Work to complete – Where a picture shows up in the listing below, omit it and output the rest exactly.

Given information –
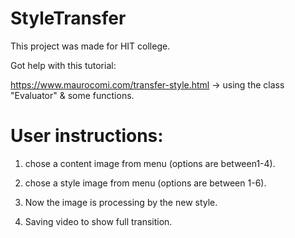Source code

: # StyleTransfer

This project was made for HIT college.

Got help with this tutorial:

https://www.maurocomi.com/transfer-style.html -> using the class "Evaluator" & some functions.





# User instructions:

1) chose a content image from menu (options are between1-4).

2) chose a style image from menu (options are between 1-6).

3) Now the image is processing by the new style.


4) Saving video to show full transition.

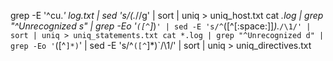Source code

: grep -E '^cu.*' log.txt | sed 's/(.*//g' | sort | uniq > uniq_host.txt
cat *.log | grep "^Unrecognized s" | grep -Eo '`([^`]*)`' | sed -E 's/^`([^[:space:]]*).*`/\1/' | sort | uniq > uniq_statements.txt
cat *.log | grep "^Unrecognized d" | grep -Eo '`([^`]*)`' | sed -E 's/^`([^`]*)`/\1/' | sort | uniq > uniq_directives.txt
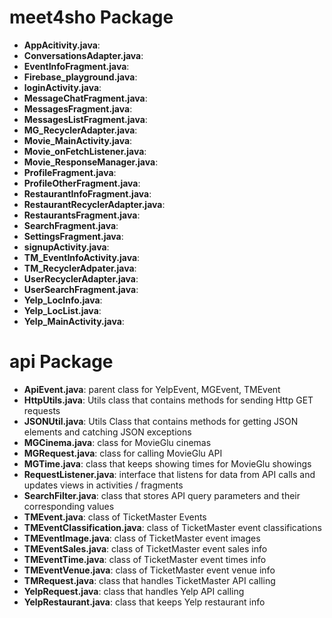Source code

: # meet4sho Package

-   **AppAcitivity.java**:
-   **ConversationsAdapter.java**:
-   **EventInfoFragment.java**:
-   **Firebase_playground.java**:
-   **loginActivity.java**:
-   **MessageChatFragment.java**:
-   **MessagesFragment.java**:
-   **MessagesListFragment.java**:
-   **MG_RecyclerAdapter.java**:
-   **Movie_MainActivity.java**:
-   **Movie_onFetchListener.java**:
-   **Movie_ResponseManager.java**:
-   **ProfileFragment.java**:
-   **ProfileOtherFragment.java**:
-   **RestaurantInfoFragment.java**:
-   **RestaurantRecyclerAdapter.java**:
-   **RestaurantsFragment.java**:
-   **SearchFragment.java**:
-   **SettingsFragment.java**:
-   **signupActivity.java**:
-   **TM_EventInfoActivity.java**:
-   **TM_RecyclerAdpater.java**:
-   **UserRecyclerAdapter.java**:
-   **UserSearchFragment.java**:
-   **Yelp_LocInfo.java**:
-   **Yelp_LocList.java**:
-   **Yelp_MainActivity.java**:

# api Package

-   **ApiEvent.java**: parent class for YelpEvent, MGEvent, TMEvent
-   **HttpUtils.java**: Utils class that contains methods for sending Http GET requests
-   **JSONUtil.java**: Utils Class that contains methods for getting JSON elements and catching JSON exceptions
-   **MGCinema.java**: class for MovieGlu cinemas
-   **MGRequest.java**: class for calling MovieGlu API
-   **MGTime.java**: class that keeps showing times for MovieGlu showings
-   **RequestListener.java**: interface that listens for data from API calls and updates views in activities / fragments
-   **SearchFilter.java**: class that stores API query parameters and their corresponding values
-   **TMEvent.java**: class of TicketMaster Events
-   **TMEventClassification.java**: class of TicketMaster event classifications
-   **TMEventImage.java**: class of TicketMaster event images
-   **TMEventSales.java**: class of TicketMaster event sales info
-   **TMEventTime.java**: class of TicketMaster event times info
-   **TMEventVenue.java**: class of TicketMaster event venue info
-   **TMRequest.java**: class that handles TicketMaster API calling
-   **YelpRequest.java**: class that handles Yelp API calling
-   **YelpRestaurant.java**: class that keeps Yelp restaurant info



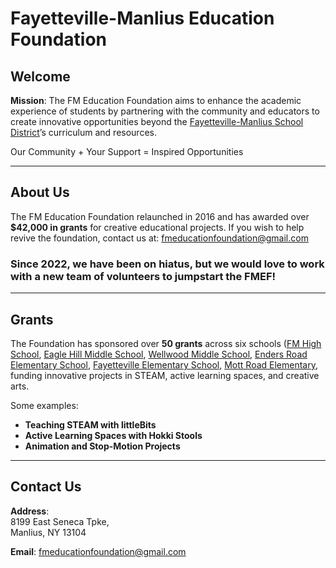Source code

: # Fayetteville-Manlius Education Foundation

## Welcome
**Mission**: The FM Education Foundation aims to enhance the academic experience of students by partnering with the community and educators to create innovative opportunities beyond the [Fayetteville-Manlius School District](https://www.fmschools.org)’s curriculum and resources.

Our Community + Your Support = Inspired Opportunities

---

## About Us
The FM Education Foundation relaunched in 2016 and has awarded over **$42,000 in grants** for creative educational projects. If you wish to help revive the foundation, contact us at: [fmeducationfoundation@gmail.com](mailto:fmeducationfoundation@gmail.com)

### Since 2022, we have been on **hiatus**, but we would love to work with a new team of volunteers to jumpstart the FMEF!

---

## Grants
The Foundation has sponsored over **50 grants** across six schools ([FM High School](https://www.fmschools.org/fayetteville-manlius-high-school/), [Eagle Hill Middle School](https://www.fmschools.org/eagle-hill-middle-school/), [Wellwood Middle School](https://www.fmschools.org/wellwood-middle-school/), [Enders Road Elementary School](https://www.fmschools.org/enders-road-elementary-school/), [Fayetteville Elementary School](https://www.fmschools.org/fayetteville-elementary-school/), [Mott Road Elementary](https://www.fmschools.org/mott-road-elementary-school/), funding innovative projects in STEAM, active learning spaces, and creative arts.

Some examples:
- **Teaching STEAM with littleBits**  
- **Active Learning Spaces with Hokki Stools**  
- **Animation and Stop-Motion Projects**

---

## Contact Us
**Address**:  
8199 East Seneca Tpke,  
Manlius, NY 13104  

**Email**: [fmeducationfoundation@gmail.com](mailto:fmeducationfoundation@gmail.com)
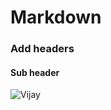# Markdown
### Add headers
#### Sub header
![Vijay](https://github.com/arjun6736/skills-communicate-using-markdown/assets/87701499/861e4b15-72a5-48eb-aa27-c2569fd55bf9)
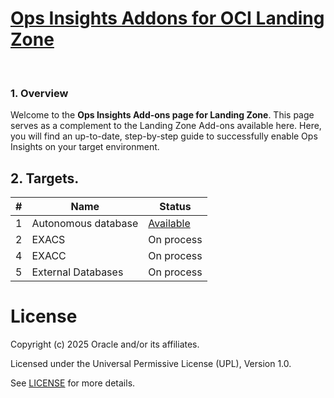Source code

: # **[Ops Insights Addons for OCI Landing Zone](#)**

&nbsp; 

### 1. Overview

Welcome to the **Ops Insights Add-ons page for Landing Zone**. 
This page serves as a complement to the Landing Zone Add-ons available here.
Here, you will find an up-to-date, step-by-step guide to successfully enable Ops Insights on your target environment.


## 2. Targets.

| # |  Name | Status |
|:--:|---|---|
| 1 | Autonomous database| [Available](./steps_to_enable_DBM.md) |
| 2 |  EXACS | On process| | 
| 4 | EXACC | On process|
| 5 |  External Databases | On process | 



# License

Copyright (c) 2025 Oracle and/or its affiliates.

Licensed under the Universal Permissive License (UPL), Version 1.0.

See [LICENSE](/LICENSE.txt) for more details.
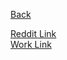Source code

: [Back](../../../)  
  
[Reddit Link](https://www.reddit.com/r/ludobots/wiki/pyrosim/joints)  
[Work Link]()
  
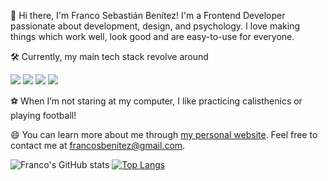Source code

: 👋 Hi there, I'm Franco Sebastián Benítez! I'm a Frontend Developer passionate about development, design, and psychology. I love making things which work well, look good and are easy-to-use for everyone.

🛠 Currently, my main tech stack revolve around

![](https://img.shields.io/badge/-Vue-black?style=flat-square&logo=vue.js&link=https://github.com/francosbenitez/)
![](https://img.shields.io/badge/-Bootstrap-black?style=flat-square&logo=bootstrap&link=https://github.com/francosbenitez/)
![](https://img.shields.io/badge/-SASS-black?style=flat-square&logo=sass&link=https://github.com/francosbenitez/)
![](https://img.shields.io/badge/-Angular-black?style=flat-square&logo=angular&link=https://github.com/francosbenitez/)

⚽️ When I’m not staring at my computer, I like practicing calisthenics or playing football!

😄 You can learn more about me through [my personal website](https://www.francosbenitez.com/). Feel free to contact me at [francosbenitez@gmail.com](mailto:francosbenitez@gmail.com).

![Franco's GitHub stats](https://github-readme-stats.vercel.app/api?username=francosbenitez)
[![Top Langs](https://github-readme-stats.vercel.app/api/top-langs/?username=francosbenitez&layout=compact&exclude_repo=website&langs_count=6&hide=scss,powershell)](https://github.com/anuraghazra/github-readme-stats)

Result below –
Source code

: # StyleTransfer

This project was made for HIT college.

Got help with this tutorial:

https://www.maurocomi.com/transfer-style.html -> using the class "Evaluator" & some functions.





# User instructions:

1) chose a content image from menu (options are between1-4).

2) chose a style image from menu (options are between 1-6).

3) Now the image is processing by the new style.


4) Saving video to show full transition.

Source code

: grep -E '^cu.*' log.txt | sed 's/(.*//g' | sort | uniq > uniq_host.txt
cat *.log | grep "^Unrecognized s" | grep -Eo '`([^`]*)`' | sed -E 's/^`([^[:space:]]*).*`/\1/' | sort | uniq > uniq_statements.txt
cat *.log | grep "^Unrecognized d" | grep -Eo '`([^`]*)`' | sed -E 's/^`([^`]*)`/\1/' | sort | uniq > uniq_directives.txt
Source code

: # meet4sho Package

-   **AppAcitivity.java**:
-   **ConversationsAdapter.java**:
-   **EventInfoFragment.java**:
-   **Firebase_playground.java**:
-   **loginActivity.java**:
-   **MessageChatFragment.java**:
-   **MessagesFragment.java**:
-   **MessagesListFragment.java**:
-   **MG_RecyclerAdapter.java**:
-   **Movie_MainActivity.java**:
-   **Movie_onFetchListener.java**:
-   **Movie_ResponseManager.java**:
-   **ProfileFragment.java**:
-   **ProfileOtherFragment.java**:
-   **RestaurantInfoFragment.java**:
-   **RestaurantRecyclerAdapter.java**:
-   **RestaurantsFragment.java**:
-   **SearchFragment.java**:
-   **SettingsFragment.java**:
-   **signupActivity.java**:
-   **TM_EventInfoActivity.java**:
-   **TM_RecyclerAdpater.java**:
-   **UserRecyclerAdapter.java**:
-   **UserSearchFragment.java**:
-   **Yelp_LocInfo.java**:
-   **Yelp_LocList.java**:
-   **Yelp_MainActivity.java**:

# api Package

-   **ApiEvent.java**: parent class for YelpEvent, MGEvent, TMEvent
-   **HttpUtils.java**: Utils class that contains methods for sending Http GET requests
-   **JSONUtil.java**: Utils Class that contains methods for getting JSON elements and catching JSON exceptions
-   **MGCinema.java**: class for MovieGlu cinemas
-   **MGRequest.java**: class for calling MovieGlu API
-   **MGTime.java**: class that keeps showing times for MovieGlu showings
-   **RequestListener.java**: interface that listens for data from API calls and updates views in activities / fragments
-   **SearchFilter.java**: class that stores API query parameters and their corresponding values
-   **TMEvent.java**: class of TicketMaster Events
-   **TMEventClassification.java**: class of TicketMaster event classifications
-   **TMEventImage.java**: class of TicketMaster event images
-   **TMEventSales.java**: class of TicketMaster event sales info
-   **TMEventTime.java**: class of TicketMaster event times info
-   **TMEventVenue.java**: class of TicketMaster event venue info
-   **TMRequest.java**: class that handles TicketMaster API calling
-   **YelpRequest.java**: class that handles Yelp API calling
-   **YelpRestaurant.java**: class that keeps Yelp restaurant info



Source code

: # Fayetteville-Manlius Education Foundation

## Welcome
**Mission**: The FM Education Foundation aims to enhance the academic experience of students by partnering with the community and educators to create innovative opportunities beyond the [Fayetteville-Manlius School District](https://www.fmschools.org)’s curriculum and resources.

Our Community + Your Support = Inspired Opportunities

---

## About Us
The FM Education Foundation relaunched in 2016 and has awarded over **$42,000 in grants** for creative educational projects. If you wish to help revive the foundation, contact us at: [fmeducationfoundation@gmail.com](mailto:fmeducationfoundation@gmail.com)

### Since 2022, we have been on **hiatus**, but we would love to work with a new team of volunteers to jumpstart the FMEF!

---

## Grants
The Foundation has sponsored over **50 grants** across six schools ([FM High School](https://www.fmschools.org/fayetteville-manlius-high-school/), [Eagle Hill Middle School](https://www.fmschools.org/eagle-hill-middle-school/), [Wellwood Middle School](https://www.fmschools.org/wellwood-middle-school/), [Enders Road Elementary School](https://www.fmschools.org/enders-road-elementary-school/), [Fayetteville Elementary School](https://www.fmschools.org/fayetteville-elementary-school/), [Mott Road Elementary](https://www.fmschools.org/mott-road-elementary-school/), funding innovative projects in STEAM, active learning spaces, and creative arts.

Some examples:
- **Teaching STEAM with littleBits**  
- **Active Learning Spaces with Hokki Stools**  
- **Animation and Stop-Motion Projects**

---

## Contact Us
**Address**:  
8199 East Seneca Tpke,  
Manlius, NY 13104  

**Email**: [fmeducationfoundation@gmail.com](mailto:fmeducationfoundation@gmail.com)
# Markdown
### Add headers
#### Sub header
![Vijay](https://github.com/arjun6736/skills-communicate-using-markdown/assets/87701499/861e4b15-72a5-48eb-aa27-c2569fd55bf9)
Source code

: # **[Ops Insights Addons for OCI Landing Zone](#)**

&nbsp; 

### 1. Overview

Welcome to the **Ops Insights Add-ons page for Landing Zone**. 
This page serves as a complement to the Landing Zone Add-ons available here.
Here, you will find an up-to-date, step-by-step guide to successfully enable Ops Insights on your target environment.


## 2. Targets.

| # |  Name | Status |
|:--:|---|---|
| 1 | Autonomous database| [Available](./steps_to_enable_DBM.md) |
| 2 |  EXACS | On process| | 
| 4 | EXACC | On process|
| 5 |  External Databases | On process | 



# License

Copyright (c) 2025 Oracle and/or its affiliates.

Licensed under the Universal Permissive License (UPL), Version 1.0.

See [LICENSE](/LICENSE.txt) for more details.
Source code

: [Back](../../../)  
  
[Reddit Link](https://www.reddit.com/r/ludobots/wiki/pyrosim/joints)  
[Work Link]()
  
Source code

: 👋 Hi there, I'm Franco Sebastián Benítez! I'm a Frontend Developer passionate about development, design, and psychology. I love making things which work well, look good and are easy-to-use for everyone.

🛠 Currently, my main tech stack revolve around

![](https://img.shields.io/badge/-Vue-black?style=flat-square&logo=vue.js&link=https://github.com/francosbenitez/)
![](https://img.shields.io/badge/-Bootstrap-black?style=flat-square&logo=bootstrap&link=https://github.com/francosbenitez/)
![](https://img.shields.io/badge/-SASS-black?style=flat-square&logo=sass&link=https://github.com/francosbenitez/)
![](https://img.shields.io/badge/-Angular-black?style=flat-square&logo=angular&link=https://github.com/francosbenitez/)

⚽️ When I’m not staring at my computer, I like practicing calisthenics or playing football!

😄 You can learn more about me through [my personal website](https://www.francosbenitez.com/). Feel free to contact me at [francosbenitez@gmail.com](mailto:francosbenitez@gmail.com).

![Franco's GitHub stats](https://github-readme-stats.vercel.app/api?username=francosbenitez)
[![Top Langs](https://github-readme-stats.vercel.app/api/top-langs/?username=francosbenitez&layout=compact&exclude_repo=website&langs_count=6&hide=scss,powershell)](https://github.com/anuraghazra/github-readme-stats)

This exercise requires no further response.